**Task item**
How many lines in the records below contain the word "said"? State only that number.

------ Exercise input

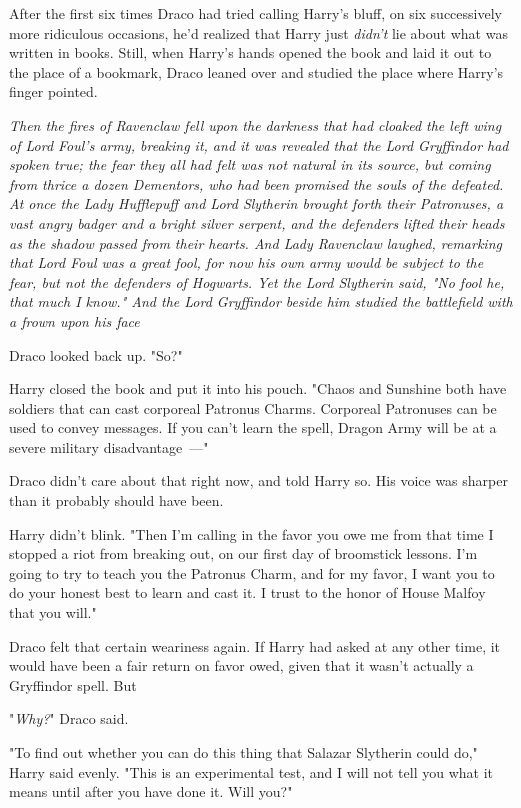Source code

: After the first six times Draco had tried calling Harry's bluff, on six
successively more ridiculous occasions, he'd realized that Harry just
\emph{didn't} lie about what was written in books. Still, when Harry's hands
opened the book and laid it out to the place of a bookmark, Draco leaned over
and studied the place where Harry's finger pointed.

\emph{Then the fires of Ravenclaw fell upon the darkness that had cloaked the
left wing of Lord Foul's army, breaking it, and it was revealed that the Lord
Gryffindor had spoken true; the fear they all had felt was not natural in its
source, but coming from thrice a dozen Dementors, who had been promised the
souls of the defeated. At once the Lady Hufflepuff and Lord Slytherin brought
forth their Patronuses, a vast angry badger and a bright silver serpent, and
the defenders lifted their heads as the shadow passed from their hearts. And
Lady Ravenclaw laughed, remarking that Lord Foul was a great fool, for now his
own army would be subject to the fear, but not the defenders of Hogwarts. Yet
the Lord Slytherin said, "No fool he, that much I know." And the Lord
Gryffindor beside him studied the battlefield with a frown upon his
face{\el}}

Draco looked back up. "So?"

Harry closed the book and put it into his pouch. "Chaos and Sunshine both have
soldiers that can cast corporeal Patronus Charms. Corporeal Patronuses can be
used to convey messages. If you can't learn the spell, Dragon Army will be at a
severe military disadvantage~---"

Draco didn't care about that right now, and told Harry so. His voice was
sharper than it probably should have been.

Harry didn't blink. "Then I'm calling in the favor you owe me from that time I
stopped a riot from breaking out, on our first day of broomstick lessons. I'm
going to try to teach you the Patronus Charm, and for my favor, I want you to
do your honest best to learn and cast it. I trust to the honor of House Malfoy
that you will."

Draco felt that certain weariness again. If Harry had asked at any other time,
it would have been a fair return on favor owed, given that it wasn't actually a
Gryffindor spell. But{\el}

"\emph{Why?}" Draco said.

"To find out whether you can do this thing that Salazar Slytherin could do,"
Harry said evenly. "This is an experimental test, and I will not tell you what
it means until after you have done it. Will you?"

------------

**Finished task**
3